Queen Elizabeth is about to make history on Saturday, as July 18th will mark the 25,000th day of her being on the British throne.

People Magazine reported that Saturday will be 68 years, five months and 12 days after she took the throne following the death of her father, King George VI. A Buckingham Palace spokesperson said that the 94 year-old Queen will be “spending the day privately,” which is typical of her understated style.

Elizabeth was only 25 years-old when she learned that her father had died while she was vacationing at the remote Treetops camp in the foothills of Mount Kenya on Feb. 6, 1952. She was officially coronated the next year on June 2, 1953, at Westminster Abbey in London, and she has been on the throne ever since.

In 2015, she broke the record of the longest-serving British monarch ever when she surpassed the number of years that her great-great grandmother Queen Victoria was on the throne.

“It is not one to which I have ever aspired,” Elizabeth said about breaking this record during a speech she gave in Scotland. “Inevitably, a long life can pass by many milestones; my own is no exception.”

During her decades on the throne, the Queen has met 12 U.S. Presidents, visited more than 120 countries and invited 14 different British Prime Ministers to form a government. She has also had four children, eight grandchildren, and eight great-grandchildren.

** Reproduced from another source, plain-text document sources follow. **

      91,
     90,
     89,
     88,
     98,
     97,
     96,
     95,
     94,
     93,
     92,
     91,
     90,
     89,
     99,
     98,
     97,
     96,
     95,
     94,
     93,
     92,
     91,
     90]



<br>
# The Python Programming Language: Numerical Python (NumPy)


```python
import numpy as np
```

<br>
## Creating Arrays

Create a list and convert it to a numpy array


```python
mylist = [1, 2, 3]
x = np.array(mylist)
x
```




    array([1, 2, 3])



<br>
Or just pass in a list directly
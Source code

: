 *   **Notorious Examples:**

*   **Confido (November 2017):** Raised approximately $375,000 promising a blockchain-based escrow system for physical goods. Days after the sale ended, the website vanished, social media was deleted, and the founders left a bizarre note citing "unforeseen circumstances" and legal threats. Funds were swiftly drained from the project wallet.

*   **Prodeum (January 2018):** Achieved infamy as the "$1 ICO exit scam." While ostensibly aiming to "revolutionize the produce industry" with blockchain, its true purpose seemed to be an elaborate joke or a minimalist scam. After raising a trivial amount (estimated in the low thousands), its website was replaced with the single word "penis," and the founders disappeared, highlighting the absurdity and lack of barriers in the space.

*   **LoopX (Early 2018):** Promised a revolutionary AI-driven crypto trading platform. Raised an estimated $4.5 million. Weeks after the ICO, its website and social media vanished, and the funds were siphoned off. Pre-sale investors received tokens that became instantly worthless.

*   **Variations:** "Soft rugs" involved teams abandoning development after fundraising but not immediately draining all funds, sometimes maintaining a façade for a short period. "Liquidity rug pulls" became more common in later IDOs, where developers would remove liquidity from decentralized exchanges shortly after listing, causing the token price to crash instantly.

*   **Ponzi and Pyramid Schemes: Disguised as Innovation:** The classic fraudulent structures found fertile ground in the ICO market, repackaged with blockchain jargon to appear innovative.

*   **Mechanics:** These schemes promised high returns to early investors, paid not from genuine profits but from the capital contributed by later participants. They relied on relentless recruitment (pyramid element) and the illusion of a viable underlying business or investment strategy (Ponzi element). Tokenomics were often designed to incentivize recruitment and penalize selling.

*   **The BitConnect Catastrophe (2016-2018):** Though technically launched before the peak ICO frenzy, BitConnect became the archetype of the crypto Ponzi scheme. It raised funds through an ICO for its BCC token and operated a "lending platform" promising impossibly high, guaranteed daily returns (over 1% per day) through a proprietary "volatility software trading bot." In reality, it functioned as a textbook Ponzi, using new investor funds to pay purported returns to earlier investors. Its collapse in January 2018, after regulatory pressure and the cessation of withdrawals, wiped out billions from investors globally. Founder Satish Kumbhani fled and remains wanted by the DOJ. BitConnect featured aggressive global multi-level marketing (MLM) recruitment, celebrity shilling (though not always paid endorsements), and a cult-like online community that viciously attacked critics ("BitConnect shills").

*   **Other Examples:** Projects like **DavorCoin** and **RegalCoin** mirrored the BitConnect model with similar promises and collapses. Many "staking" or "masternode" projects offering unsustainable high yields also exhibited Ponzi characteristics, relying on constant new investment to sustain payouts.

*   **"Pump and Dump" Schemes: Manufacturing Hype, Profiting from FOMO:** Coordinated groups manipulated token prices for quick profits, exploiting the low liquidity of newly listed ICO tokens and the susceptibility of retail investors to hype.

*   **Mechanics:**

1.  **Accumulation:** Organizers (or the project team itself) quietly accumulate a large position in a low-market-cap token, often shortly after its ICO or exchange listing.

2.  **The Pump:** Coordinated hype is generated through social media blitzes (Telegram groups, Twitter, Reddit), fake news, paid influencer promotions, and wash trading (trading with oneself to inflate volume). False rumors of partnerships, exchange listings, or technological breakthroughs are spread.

The Queen has been laying low over the past few months, as she has been quarantining at Windsor Castle with her 99 year-old husband Prince Philip amidst the coronavirus pandemic. Given the fact that they are both in their 90s, the Queen and Philip would each be at high risk for complications, should they test positive for COVID-19.

A source close to her said that the Queen has still managed to find joy in simple things in quarantine.

“She loves to be out walking her dogs and is still riding,” the insider said, with others adding that she is determined to make the most of her time in isolation by spending time with her husband.

“One of the nicest things for the queen is that she is getting to spend more time with her husband than she usually would,” a friend of the monarch’s told Vanity Fair. “They have dinner together in the evenings and I imagine the queen is of the generation where she dresses for dinner. She is riding out every day and is making the most of this time.”